Version 0.2 (accepted)

· Jan 10, 2022 · Academic Editor

Accept

Thank you for responding to reviewer comments and revising your manuscript accordingly.

[# PeerJ Staff Note - this decision was reviewed and approved by Konstantinos Kormas, a PeerJ Section Editor covering this Section #]

·

Basic reporting

The questions were answered according to the last review.

Experimental design

The questions were answered according to my last review and what was possible and relevant.

Validity of the findings

The questions were answered according to my last review and what was possible and relevant, I have no further comments.

Additional comments

Thanks for carefully going trough the comments, I have no further questions.

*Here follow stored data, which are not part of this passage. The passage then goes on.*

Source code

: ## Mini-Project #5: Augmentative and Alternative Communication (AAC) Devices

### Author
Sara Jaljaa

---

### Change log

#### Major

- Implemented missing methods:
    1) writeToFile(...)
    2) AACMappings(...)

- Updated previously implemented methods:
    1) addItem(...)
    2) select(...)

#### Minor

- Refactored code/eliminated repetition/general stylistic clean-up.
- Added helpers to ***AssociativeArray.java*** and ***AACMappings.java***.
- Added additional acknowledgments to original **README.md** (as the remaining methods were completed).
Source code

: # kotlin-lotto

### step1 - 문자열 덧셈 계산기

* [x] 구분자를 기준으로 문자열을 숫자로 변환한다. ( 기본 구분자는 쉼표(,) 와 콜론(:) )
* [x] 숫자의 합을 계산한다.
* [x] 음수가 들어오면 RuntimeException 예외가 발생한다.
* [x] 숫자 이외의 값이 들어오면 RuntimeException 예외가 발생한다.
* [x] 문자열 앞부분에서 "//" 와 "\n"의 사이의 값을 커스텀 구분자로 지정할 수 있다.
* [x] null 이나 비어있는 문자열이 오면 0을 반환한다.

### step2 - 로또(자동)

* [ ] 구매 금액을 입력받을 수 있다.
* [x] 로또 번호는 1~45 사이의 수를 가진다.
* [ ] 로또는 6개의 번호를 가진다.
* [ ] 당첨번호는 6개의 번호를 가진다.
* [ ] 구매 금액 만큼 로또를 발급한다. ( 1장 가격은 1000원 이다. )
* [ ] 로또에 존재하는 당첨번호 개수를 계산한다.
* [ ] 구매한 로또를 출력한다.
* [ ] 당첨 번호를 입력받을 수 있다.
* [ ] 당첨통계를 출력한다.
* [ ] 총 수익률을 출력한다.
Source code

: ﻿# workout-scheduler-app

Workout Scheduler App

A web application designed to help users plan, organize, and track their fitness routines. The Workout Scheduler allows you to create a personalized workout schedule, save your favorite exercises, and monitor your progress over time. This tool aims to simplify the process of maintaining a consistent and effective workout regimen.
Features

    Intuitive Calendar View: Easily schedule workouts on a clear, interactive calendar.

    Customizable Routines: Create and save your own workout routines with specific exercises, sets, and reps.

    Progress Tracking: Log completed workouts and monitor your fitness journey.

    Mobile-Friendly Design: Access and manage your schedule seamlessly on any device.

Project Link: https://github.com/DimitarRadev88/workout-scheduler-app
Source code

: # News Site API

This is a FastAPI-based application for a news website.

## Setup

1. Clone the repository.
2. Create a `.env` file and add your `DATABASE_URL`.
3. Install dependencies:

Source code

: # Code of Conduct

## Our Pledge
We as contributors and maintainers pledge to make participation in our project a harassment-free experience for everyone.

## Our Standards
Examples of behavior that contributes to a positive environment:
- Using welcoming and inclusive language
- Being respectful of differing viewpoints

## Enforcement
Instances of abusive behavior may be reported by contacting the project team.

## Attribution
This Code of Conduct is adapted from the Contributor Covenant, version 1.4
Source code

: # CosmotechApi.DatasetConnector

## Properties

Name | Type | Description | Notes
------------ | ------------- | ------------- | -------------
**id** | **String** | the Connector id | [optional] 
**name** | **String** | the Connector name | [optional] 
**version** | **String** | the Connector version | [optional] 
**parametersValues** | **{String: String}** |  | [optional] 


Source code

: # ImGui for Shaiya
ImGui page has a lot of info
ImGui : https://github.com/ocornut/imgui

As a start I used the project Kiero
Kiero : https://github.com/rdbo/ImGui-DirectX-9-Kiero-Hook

Version 0.1 (original submission)

· Nov 22, 2021 · Academic Editor

Major Revisions

There were concerns about the experimental design, the lack of a detailed description of important parameters, and an apparent omission of both positive and negative controls. Further, there is no mention of the impact on water quality.

Additional comments/concerns from the reviewers (not repeated here) need to be addressed in your revision.

Finally, all 3 reviewers pointed out many grammatical errors in the manuscript. Please read the revised version carefully for grammar prior to re-submitting your revision.

[# PeerJ Staff Note: Please ensure that all review and editorial comments are addressed in a response letter and any edits or clarifications mentioned in the letter are also inserted into the revised manuscript where appropriate. #]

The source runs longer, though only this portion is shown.